L’équipe de chercheurs du CNRS (Géographie-cités et Centre Marc Bloch de Berlin) et de Deezer a analysé comment l’utilisation de tel ou tel type de recommandation influe sur deux dimensions de l’écoute musicale :
– l’écoute répétée des mêmes contenus : certains modes d’accès à la musique favorisent-ils la répétition, ou au contraire la diversité ?
– la popularité des contenus écoutés : certains modes d’accès favorisent-ils des écoutes de contenus moins populaires que d’autres ?

Les auteurs parlent de « niches de filtre » plutôt que de « bulles de filtres » : l’influence de la recommandation dépend des utilisateurs·trices, de leur comportement et, vraisemblablement, de leurs attentes à l’égard du guidage algorithmique. L’étude distingue en effet plusieurs catégories d’utilisateurs·trices selon l’importance de leur utilisation de tel ou tel mode d’accès : certain·e·s utilisent plus que d’autres les fonctionnalités de recommandation automatique des plateformes (le « Flow » sur deezer par exemple, ou le « Parce que vous avez regardé… » sur Netflix), tandis que d’autres préfèrent rester principalement maîtres du choix des contenus qu’ils ou elles consomment. Camille Roth et Thomas Louail, chargés de recherche CNRS, résument : « Dans ce papier nous montrons que les effets des différents modes d’accès varient d’une catégorie d’utilisateurs·trices à l’autre. Il n’y a donc pas de réponse simple à la question de savoir si la recommandation algorithmique favorise ou non la diversité des écoutes (ou au contraire le cloisonnement), et si oui ou non elle favorise des contenus déjà très populaires. Dans le cas de l’écoute musicale sur Deezer, les effets de la recommandation sur la diversité et la popularité des contenus consommés diffèrent notamment selon l’intensité de l’usage de celle-ci ». Un constat qui relativise les stéréotypes sur la toute-puissance des systèmes de recommandation algorithmiques.

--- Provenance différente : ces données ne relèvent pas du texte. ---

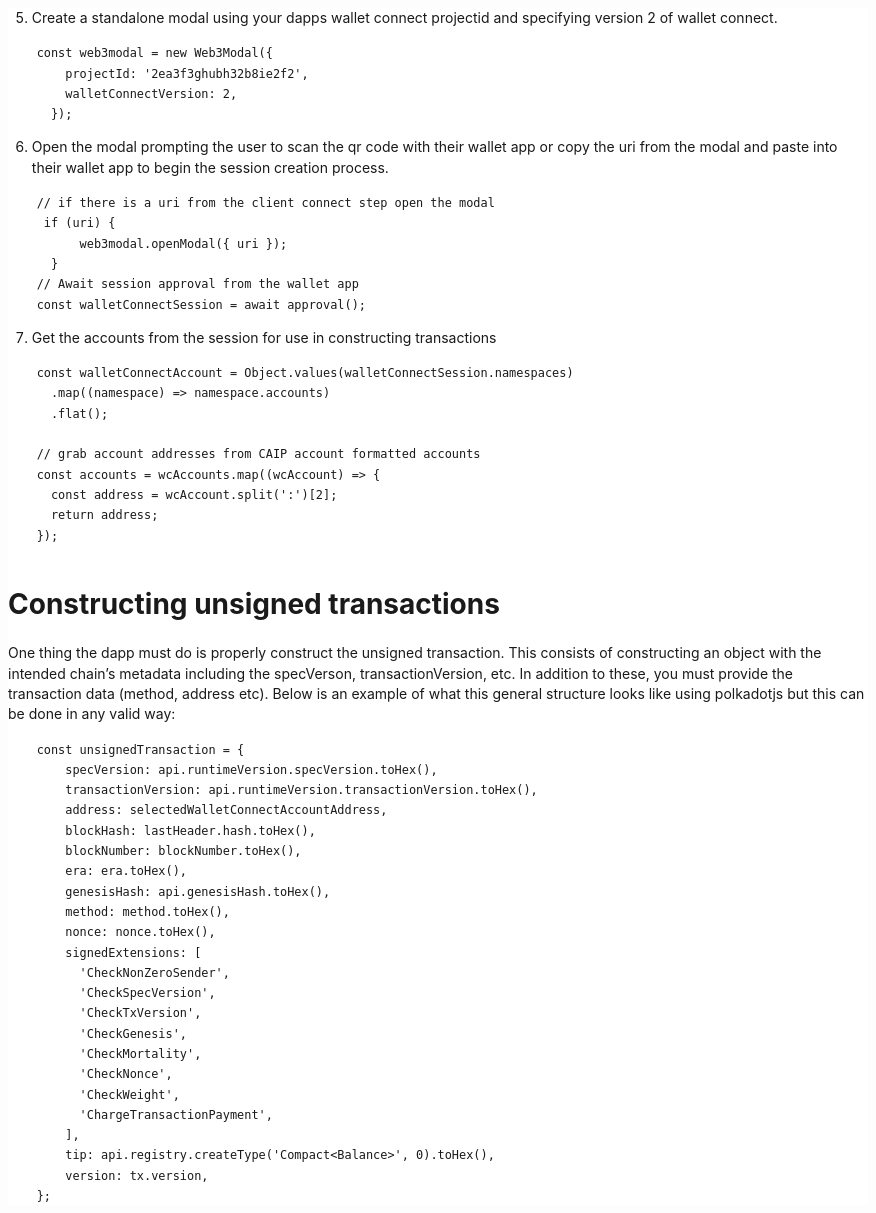 5. Create a standalone modal using your dapps wallet connect projectid and specifying version 2 of wallet connect.
```
    const web3modal = new Web3Modal({
        projectId: '2ea3f3ghubh32b8ie2f2',
        walletConnectVersion: 2,
      });
```

6. Open the modal prompting the user to scan the qr code with their wallet app or copy the uri from the modal and paste into their wallet app to begin the session creation process.
```
    // if there is a uri from the client connect step open the modal
     if (uri) {
          web3modal.openModal({ uri });
      }
    // Await session approval from the wallet app
    const walletConnectSession = await approval();
```
7. Get the accounts from the session for use in constructing transactions

```
    const walletConnectAccount = Object.values(walletConnectSession.namespaces)
      .map((namespace) => namespace.accounts)
      .flat();
      
    // grab account addresses from CAIP account formatted accounts
    const accounts = wcAccounts.map((wcAccount) => {
      const address = wcAccount.split(':')[2];
      return address;
    });
```
# Constructing unsigned transactions
One thing the dapp must do is properly construct the unsigned transaction. This consists of constructing an object with the intended chain’s metadata including the specVerson, transactionVersion, etc. In addition to these, you must provide the transaction data (method, address etc). Below is an example of what this general structure looks like using polkadotjs but this can be done in any valid way:
```
    const unsignedTransaction = {
        specVersion: api.runtimeVersion.specVersion.toHex(),
        transactionVersion: api.runtimeVersion.transactionVersion.toHex(),
        address: selectedWalletConnectAccountAddress,
        blockHash: lastHeader.hash.toHex(),
        blockNumber: blockNumber.toHex(),
        era: era.toHex(),
        genesisHash: api.genesisHash.toHex(),
        method: method.toHex(),
        nonce: nonce.toHex(),
        signedExtensions: [
          'CheckNonZeroSender',
          'CheckSpecVersion',
          'CheckTxVersion',
          'CheckGenesis',
          'CheckMortality',
          'CheckNonce',
          'CheckWeight',
          'ChargeTransactionPayment',
        ],
        tip: api.registry.createType('Compact<Balance>', 0).toHex(),
        version: tx.version,
    };
```
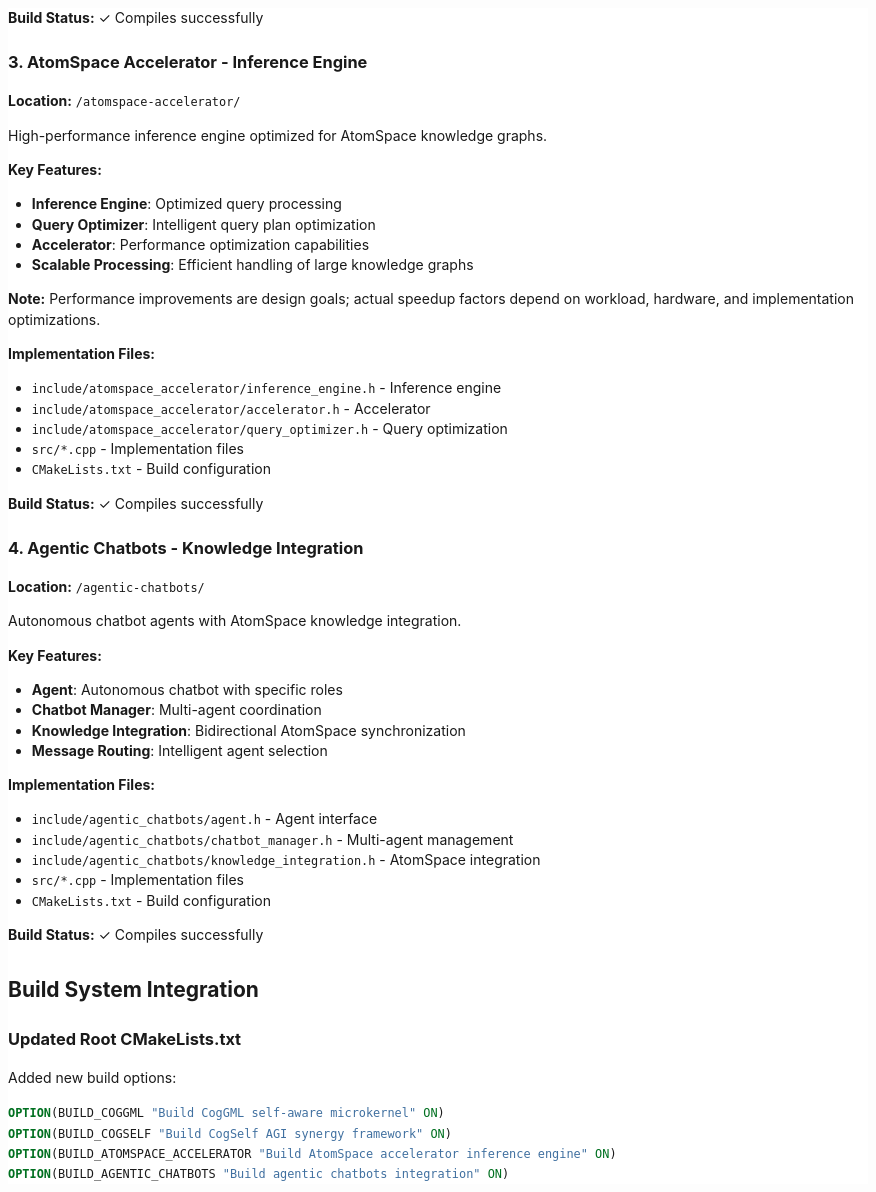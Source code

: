 **Build Status:** ✓ Compiles successfully

### 3. AtomSpace Accelerator - Inference Engine

**Location:** `/atomspace-accelerator/`

High-performance inference engine optimized for AtomSpace knowledge graphs.

**Key Features:**
- **Inference Engine**: Optimized query processing
- **Query Optimizer**: Intelligent query plan optimization
- **Accelerator**: Performance optimization capabilities
- **Scalable Processing**: Efficient handling of large knowledge graphs

**Note:** Performance improvements are design goals; actual speedup factors depend on workload, hardware, and implementation optimizations.

**Implementation Files:**
- `include/atomspace_accelerator/inference_engine.h` - Inference engine
- `include/atomspace_accelerator/accelerator.h` - Accelerator
- `include/atomspace_accelerator/query_optimizer.h` - Query optimization
- `src/*.cpp` - Implementation files
- `CMakeLists.txt` - Build configuration

**Build Status:** ✓ Compiles successfully

### 4. Agentic Chatbots - Knowledge Integration

**Location:** `/agentic-chatbots/`

Autonomous chatbot agents with AtomSpace knowledge integration.

**Key Features:**
- **Agent**: Autonomous chatbot with specific roles
- **Chatbot Manager**: Multi-agent coordination
- **Knowledge Integration**: Bidirectional AtomSpace synchronization
- **Message Routing**: Intelligent agent selection

**Implementation Files:**
- `include/agentic_chatbots/agent.h` - Agent interface
- `include/agentic_chatbots/chatbot_manager.h` - Multi-agent management
- `include/agentic_chatbots/knowledge_integration.h` - AtomSpace integration
- `src/*.cpp` - Implementation files
- `CMakeLists.txt` - Build configuration

**Build Status:** ✓ Compiles successfully

## Build System Integration

### Updated Root CMakeLists.txt

Added new build options:
```cmake
OPTION(BUILD_COGGML "Build CogGML self-aware microkernel" ON)
OPTION(BUILD_COGSELF "Build CogSelf AGI synergy framework" ON)
OPTION(BUILD_ATOMSPACE_ACCELERATOR "Build AtomSpace accelerator inference engine" ON)
OPTION(BUILD_AGENTIC_CHATBOTS "Build agentic chatbots integration" ON)
```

Ces travaux sont réalisés dans le cadre du projet RECORDS, financé par l’ANR (records.huma-num.fr, 2020-2023). RECORDS est une recherche collaborative conduite par des chercheur.e.s et des ingénieur.e.s qui travaillent au sein de trois laboratoires du CNRS et des départements R&D de Deezer et d’Orange. Le projet est coordonné par Thomas Louail, chargé de recherche CNRS à Géographie-cités, Camille Roth, chargé de recherche CNRS au Centre Marc Bloch (CMB) à Berlin, Philippe Coulangeon, directeur de recherche CNRS à l’Observatoire Sociologique du Changement, Jean-Samuel Beuscart, chercheur chez Orange R&D, et Manuel Moussallam, responsable de l’équipe R&D de Deezer.

ACM RecSys est une conférence internationale de référence sur les systèmes de recommandation.